══ Records for this task

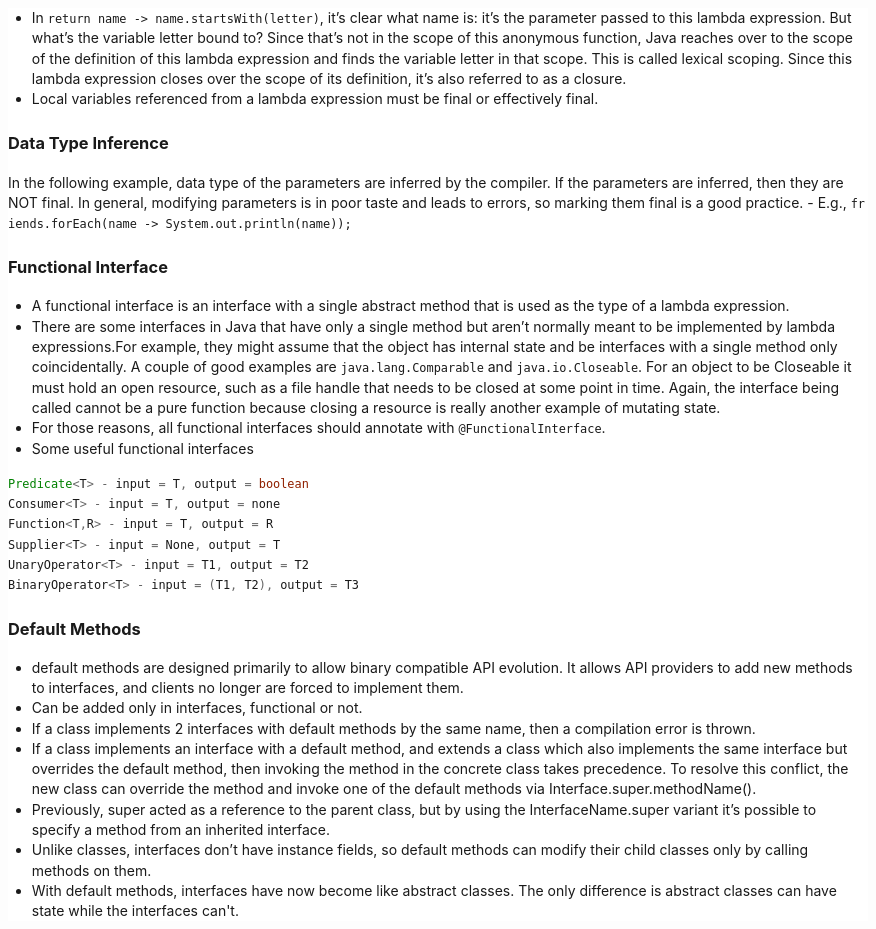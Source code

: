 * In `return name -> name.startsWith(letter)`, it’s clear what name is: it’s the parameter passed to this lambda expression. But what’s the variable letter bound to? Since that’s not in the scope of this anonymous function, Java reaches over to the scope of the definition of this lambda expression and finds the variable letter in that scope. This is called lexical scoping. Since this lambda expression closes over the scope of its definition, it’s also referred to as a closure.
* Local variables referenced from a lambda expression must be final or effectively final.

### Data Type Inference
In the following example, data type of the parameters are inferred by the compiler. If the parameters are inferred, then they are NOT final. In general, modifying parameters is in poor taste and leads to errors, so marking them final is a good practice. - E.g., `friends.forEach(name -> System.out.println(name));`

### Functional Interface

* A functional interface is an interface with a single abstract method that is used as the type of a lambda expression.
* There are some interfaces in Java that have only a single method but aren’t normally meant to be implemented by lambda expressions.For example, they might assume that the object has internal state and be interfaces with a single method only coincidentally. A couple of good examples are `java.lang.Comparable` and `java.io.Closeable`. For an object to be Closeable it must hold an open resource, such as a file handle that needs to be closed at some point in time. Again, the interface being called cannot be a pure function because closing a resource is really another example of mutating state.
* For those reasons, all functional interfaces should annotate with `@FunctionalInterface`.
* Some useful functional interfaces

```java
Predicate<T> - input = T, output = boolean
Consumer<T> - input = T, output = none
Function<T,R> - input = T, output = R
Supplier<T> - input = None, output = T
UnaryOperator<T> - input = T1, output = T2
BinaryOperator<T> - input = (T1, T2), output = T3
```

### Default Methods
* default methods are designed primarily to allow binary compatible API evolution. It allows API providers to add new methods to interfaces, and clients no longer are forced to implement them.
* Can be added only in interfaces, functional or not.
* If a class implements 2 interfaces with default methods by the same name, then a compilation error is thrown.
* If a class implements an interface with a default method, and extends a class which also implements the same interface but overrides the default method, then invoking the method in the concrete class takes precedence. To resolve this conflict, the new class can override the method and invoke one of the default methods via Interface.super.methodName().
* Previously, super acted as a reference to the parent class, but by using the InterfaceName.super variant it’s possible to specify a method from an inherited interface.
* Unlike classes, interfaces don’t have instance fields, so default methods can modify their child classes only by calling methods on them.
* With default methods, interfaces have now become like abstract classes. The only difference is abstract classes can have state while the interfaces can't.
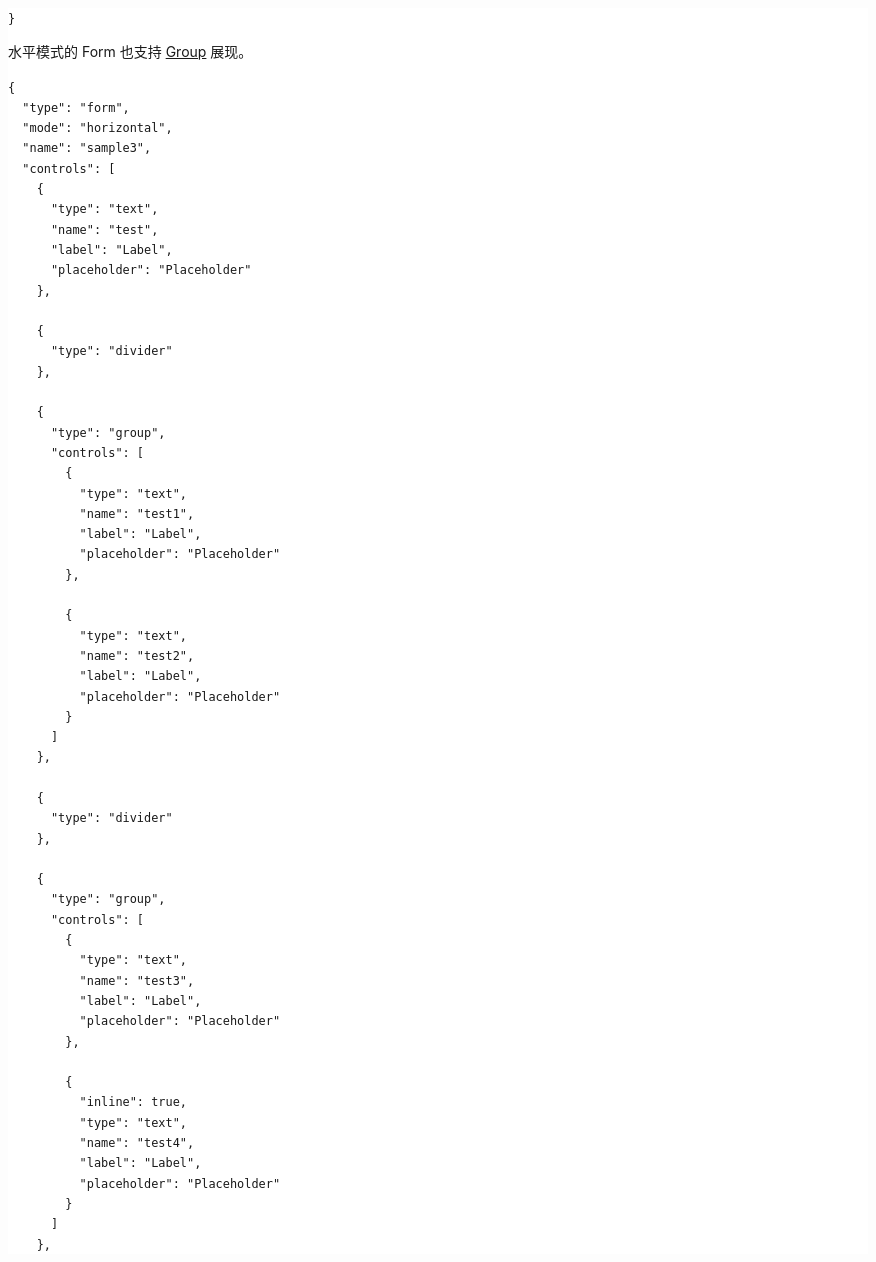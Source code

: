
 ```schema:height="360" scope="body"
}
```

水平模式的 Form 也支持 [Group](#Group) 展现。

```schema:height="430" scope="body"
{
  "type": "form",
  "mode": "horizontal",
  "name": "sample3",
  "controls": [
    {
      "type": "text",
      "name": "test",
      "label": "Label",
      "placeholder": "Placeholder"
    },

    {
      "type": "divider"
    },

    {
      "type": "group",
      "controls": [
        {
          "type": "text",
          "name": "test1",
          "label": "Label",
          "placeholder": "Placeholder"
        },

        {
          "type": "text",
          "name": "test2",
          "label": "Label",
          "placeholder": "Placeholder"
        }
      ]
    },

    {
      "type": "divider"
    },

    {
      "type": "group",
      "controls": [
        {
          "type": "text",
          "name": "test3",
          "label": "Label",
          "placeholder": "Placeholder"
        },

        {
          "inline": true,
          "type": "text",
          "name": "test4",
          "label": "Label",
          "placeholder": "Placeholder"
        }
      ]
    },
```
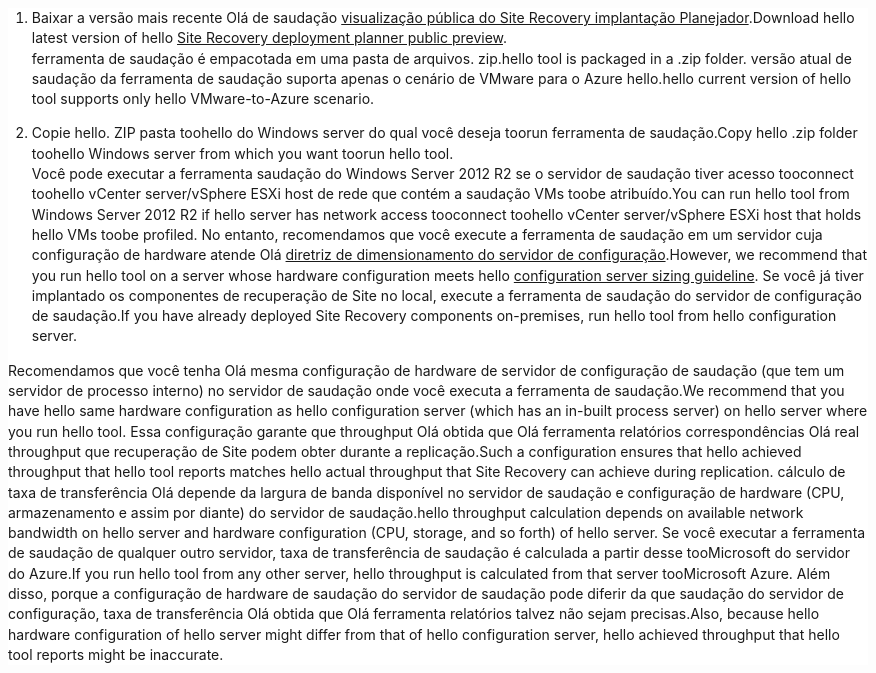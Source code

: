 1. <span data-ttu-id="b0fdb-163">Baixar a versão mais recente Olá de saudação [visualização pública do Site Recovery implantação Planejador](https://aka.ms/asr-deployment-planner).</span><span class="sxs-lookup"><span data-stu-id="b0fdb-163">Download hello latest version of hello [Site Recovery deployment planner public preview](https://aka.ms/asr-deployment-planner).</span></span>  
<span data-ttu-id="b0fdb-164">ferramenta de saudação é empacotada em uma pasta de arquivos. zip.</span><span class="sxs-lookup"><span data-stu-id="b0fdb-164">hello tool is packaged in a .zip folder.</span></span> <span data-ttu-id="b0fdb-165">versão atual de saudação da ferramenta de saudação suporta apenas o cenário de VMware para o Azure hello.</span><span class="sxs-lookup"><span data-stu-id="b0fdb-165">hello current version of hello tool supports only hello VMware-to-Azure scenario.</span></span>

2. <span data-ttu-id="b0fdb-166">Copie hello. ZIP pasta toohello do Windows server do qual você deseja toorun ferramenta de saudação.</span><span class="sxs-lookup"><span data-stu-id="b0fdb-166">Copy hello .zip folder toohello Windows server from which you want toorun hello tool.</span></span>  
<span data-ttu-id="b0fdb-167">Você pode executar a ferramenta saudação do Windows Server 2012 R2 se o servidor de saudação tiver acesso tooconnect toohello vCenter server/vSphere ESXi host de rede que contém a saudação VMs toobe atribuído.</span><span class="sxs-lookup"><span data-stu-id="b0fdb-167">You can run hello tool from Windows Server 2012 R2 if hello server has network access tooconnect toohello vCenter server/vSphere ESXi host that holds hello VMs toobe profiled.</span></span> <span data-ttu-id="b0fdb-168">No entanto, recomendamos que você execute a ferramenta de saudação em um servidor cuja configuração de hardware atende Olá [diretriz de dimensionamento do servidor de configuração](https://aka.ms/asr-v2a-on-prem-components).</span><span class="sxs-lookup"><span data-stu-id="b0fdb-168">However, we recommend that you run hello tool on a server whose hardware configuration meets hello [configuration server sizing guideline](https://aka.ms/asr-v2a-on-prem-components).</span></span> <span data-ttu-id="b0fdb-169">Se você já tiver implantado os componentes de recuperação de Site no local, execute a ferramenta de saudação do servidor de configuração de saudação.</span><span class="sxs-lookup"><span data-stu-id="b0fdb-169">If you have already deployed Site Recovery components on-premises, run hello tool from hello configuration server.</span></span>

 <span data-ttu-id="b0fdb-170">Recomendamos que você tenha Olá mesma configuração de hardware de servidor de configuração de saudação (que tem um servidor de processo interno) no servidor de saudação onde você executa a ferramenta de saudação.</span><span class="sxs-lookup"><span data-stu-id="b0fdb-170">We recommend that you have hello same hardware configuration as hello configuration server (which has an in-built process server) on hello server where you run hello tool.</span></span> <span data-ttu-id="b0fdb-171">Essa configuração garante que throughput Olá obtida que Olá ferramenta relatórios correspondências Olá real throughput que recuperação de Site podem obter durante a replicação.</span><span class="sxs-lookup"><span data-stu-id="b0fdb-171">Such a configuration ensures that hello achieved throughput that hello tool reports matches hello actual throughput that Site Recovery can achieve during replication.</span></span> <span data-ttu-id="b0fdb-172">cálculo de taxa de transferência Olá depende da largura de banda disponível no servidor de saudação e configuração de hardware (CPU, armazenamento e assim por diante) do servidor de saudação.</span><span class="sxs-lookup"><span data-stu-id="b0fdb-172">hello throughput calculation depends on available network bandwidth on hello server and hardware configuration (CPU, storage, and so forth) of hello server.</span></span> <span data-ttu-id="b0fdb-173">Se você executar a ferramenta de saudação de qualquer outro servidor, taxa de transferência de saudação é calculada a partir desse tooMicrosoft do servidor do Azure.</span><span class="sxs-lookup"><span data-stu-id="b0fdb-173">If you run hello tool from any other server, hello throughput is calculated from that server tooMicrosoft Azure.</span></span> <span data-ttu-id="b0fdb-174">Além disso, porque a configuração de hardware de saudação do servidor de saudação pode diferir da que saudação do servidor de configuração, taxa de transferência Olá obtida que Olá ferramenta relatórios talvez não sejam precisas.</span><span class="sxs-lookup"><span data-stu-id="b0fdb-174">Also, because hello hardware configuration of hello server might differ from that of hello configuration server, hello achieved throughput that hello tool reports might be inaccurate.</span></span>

════
══ Records for this task

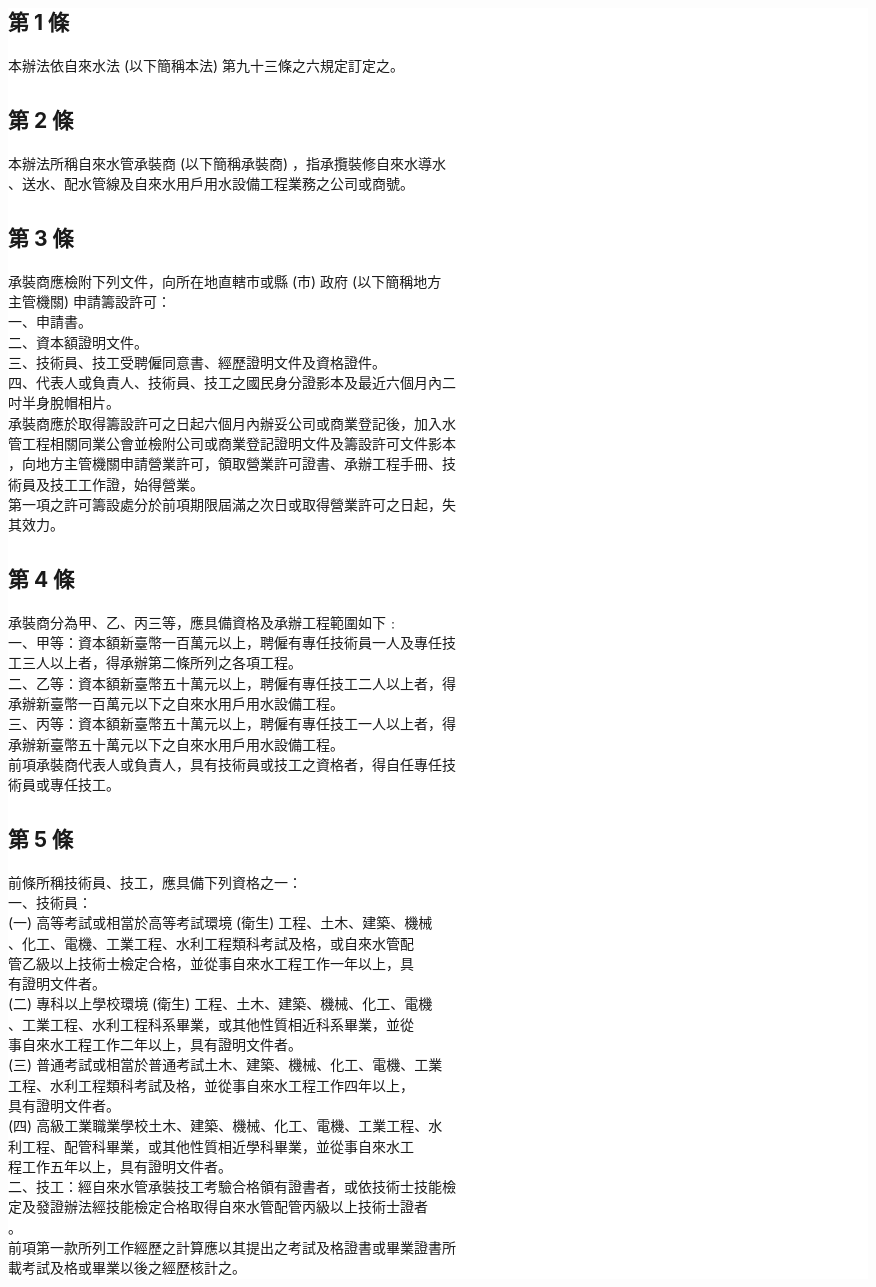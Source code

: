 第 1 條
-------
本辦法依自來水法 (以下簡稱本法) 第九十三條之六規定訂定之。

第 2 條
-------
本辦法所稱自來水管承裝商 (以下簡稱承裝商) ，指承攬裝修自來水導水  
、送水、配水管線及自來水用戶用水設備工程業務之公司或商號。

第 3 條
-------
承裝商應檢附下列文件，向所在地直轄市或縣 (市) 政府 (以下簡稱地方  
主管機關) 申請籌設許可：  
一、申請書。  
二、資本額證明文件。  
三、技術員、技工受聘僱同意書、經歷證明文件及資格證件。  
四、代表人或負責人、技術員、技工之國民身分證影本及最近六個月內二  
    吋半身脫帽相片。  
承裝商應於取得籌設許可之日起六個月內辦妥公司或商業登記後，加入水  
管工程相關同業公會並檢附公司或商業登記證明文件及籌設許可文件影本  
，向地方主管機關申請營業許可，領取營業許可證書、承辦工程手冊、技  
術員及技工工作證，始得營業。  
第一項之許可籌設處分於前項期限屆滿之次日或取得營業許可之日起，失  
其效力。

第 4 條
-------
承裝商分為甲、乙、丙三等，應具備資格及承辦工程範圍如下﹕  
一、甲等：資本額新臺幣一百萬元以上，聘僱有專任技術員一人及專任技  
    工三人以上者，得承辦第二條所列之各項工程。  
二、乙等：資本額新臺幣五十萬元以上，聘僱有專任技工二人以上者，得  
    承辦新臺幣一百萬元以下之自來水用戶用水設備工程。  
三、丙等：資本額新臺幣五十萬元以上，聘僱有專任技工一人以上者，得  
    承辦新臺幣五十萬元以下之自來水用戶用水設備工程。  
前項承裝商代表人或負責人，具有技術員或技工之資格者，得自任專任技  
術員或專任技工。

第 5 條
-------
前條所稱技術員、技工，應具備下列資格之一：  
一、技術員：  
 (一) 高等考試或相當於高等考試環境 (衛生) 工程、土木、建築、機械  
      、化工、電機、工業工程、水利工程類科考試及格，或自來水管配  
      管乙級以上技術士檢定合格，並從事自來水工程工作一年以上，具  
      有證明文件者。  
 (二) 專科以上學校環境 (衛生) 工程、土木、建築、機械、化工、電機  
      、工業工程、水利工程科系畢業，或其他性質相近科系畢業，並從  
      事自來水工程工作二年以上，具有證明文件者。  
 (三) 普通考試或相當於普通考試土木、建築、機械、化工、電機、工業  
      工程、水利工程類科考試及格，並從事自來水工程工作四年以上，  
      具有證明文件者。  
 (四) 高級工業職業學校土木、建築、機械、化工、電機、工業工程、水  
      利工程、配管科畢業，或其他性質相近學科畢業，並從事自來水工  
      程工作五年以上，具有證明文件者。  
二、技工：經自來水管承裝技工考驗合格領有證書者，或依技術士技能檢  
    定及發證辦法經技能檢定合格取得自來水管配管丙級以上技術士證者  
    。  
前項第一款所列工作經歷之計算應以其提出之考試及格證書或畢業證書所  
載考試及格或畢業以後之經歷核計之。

════
══ Records for this task

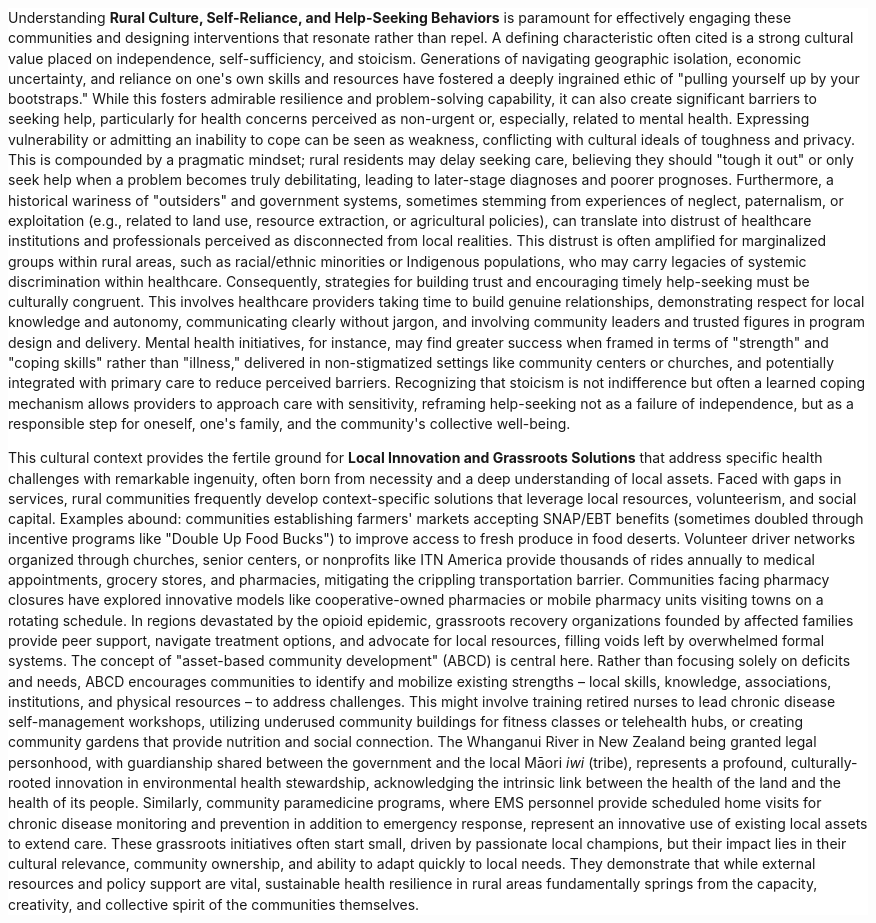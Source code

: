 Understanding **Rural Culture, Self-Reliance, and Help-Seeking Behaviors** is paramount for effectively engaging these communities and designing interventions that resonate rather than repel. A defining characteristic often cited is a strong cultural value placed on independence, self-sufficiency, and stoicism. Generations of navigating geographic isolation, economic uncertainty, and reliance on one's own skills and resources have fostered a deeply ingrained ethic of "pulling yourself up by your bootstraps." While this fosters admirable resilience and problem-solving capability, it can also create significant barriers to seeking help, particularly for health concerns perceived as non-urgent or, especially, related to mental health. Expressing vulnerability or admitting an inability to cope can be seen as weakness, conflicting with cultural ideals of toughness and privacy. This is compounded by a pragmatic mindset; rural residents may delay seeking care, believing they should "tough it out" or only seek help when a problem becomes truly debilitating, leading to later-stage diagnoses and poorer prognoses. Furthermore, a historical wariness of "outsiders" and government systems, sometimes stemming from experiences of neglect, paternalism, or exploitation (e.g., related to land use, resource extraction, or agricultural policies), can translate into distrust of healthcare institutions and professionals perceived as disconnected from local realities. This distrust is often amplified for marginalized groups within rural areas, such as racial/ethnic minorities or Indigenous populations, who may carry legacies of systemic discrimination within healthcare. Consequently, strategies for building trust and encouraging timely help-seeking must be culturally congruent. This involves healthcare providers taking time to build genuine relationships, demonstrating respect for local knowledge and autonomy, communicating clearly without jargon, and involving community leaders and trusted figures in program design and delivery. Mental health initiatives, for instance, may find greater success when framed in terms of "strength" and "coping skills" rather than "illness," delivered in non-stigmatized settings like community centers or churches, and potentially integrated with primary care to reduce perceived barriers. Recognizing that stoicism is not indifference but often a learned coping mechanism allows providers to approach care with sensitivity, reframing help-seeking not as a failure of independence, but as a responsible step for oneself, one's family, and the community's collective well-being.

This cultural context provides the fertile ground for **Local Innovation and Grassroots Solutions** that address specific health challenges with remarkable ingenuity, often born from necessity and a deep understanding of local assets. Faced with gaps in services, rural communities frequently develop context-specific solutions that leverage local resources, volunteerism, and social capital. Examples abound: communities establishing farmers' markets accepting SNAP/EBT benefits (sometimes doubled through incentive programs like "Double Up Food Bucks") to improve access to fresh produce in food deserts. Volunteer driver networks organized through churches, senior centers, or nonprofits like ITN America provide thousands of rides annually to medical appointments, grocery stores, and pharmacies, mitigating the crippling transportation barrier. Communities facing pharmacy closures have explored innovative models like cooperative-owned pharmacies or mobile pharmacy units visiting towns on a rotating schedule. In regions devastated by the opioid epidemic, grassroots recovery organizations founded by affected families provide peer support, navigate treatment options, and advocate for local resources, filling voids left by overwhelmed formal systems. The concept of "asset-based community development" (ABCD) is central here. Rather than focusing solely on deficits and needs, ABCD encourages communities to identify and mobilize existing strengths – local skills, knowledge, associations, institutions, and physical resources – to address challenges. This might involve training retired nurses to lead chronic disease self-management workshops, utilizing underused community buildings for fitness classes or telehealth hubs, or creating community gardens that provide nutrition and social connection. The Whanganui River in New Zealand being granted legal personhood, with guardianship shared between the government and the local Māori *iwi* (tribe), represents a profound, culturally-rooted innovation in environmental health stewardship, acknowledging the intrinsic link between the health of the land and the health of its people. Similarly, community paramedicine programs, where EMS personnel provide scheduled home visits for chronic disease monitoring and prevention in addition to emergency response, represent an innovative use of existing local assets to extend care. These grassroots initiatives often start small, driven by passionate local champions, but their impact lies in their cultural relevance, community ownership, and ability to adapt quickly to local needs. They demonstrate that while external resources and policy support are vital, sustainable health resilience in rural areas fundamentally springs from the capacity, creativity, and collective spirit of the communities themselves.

════

About this task - Find the word "Windows" in the listing and copy each line that contains it.

Response area -
2. <span data-ttu-id="b0fdb-166">Copie hello. ZIP pasta toohello do Windows server do qual você deseja toorun ferramenta de saudação.</span><span class="sxs-lookup"><span data-stu-id="b0fdb-166">Copy hello .zip folder toohello Windows server from which you want toorun hello tool.</span></span>  
<span data-ttu-id="b0fdb-167">Você pode executar a ferramenta saudação do Windows Server 2012 R2 se o servidor de saudação tiver acesso tooconnect toohello vCenter server/vSphere ESXi host de rede que contém a saudação VMs toobe atribuído.</span><span class="sxs-lookup"><span data-stu-id="b0fdb-167">You can run hello tool from Windows Server 2012 R2 if hello server has network access tooconnect toohello vCenter server/vSphere ESXi host that holds hello VMs toobe profiled.</span></span> <span data-ttu-id="b0fdb-168">No entanto, recomendamos que você execute a ferramenta de saudação em um servidor cuja configuração de hardware atende Olá [diretriz de dimensionamento do servidor de configuração](https://aka.ms/asr-v2a-on-prem-components).</span><span class="sxs-lookup"><span data-stu-id="b0fdb-168">However, we recommend that you run hello tool on a server whose hardware configuration meets hello [configuration server sizing guideline](https://aka.ms/asr-v2a-on-prem-components).</span></span> <span data-ttu-id="b0fdb-169">Se você já tiver implantado os componentes de recuperação de Site no local, execute a ferramenta de saudação do servidor de configuração de saudação.</span><span class="sxs-lookup"><span data-stu-id="b0fdb-169">If you have already deployed Site Recovery components on-premises, run hello tool from hello configuration server.</span></span>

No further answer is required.